Regarding this kind of gene fitness, there are two major theories of why organisms display altruistic behavior: kin preference, also known as kin altruism, and reciprocity. Kin preference is when an agent is inclined to assist another because of genetic relation whereas reciprocity is due to some kind of positive tradeoff that might manifest itself at a later date. These two major theories of assistance giving do not logically have to depend on firm egoistic presuppositions.29 The term kin in sociobiology terminology refers solely to genetic relationships.30

2.1.2.1 Kin altruism

Genetics drive organisms to be inclined to favor their own kin.31 Degrees of closeness in relation to kin also matter in regard to favor.
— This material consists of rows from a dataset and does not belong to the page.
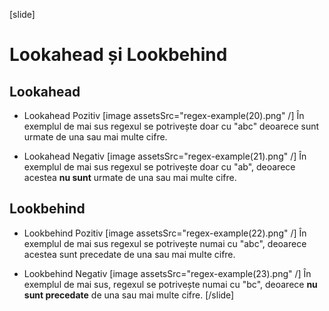 

[slide]
# Lookahead și Lookbehind

## Lookahead 

- Lookahead Pozitiv
[image assetsSrc="regex-example(20).png" /]
În exemplul de mai sus regexul se potrivește doar cu "abc" deoarece sunt urmate de una sau mai multe cifre.

- Lookahead Negativ
[image assetsSrc="regex-example(21).png" /]
În exemplul de mai sus regexul se potrivește doar cu "ab", deoarece acestea **nu sunt** urmate de una sau mai multe cifre.

## Lookbehind

- Lookbehind Pozitiv
[image assetsSrc="regex-example(22).png" /]
În exemplul de mai sus regexul se potrivește numai cu "abc", deoarece acestea sunt precedate de una sau mai multe cifre.

- Lookbehind Negativ
[image assetsSrc="regex-example(23).png" /]
În exemplul de mai sus, regexul se potrivește numai cu "bc", deoarece **nu sunt precedate** de una sau mai multe cifre.
[/slide]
For instance, a father baboon will have genetically more in common with his son than with his cousin. In turn, however, he would have more in common with his cousin than with a baboon in the same colony. Yet he would still have more in common with that baboon than one from a different area or genetic line. Thus, he would be more inclined to aid a baboon depending on proximity or degree of closeness.32 In theory, a cycle in which altruism was genotypically advantageous became more and more prominent among organisms at various stages in the evolutionary process. With such communal advantages, organisms in groups such as these formed better systems of protection, developed communication (dolphin sonar, crow calls etc.) and inevitably established culture for symbolic means of social coordination.33

Take crows, for example, who are highly sociable and communicative. During periods of overpopulation or times when food is scarce, they tend to reduce their numbers by having fewer young.34 As pointed out by David Lack in his Population Studies of Birds, many animals put the interest of kin over those who are unrelated. Almost without exception, those that do not are actually sacrificing for family rather than unrelated groups.35 Likewise, wolf packs, ants, as well as crows all dwell in very large families, not unrelated groups. Any sacrifice they endure is for kin altruistic purposes. After all, if an unrelated group reduced the number of offspring during a time of scarce food, the rogue selfish individual animal would produce more kin and in a few generations all genetic propensity toward altruism would have been evolved out of the group.36

These systems, as well as related genotype, contributed to group loyalty and protection within genetically related groups. One can see that more complex organisms intrinsically have both competitive and altruistic-cooperative behavior that is dependent upon what promotes reproductive fitness better at any given time. Altruism, then, is regarded as involving a complex symbolic system that ensures cooperation within the group and protects it from threats by outside groups.37 An individual organism may even take on losses to their own well-being to enable an organism with high relatedness (especially within an animal’s immediate family).38 The evolution of the honeybee worker, which has a suicidal barbed sting, might be an example of this.39 All of this selfless behavior promotes the replicator gene hosted within the organism and its closest kin.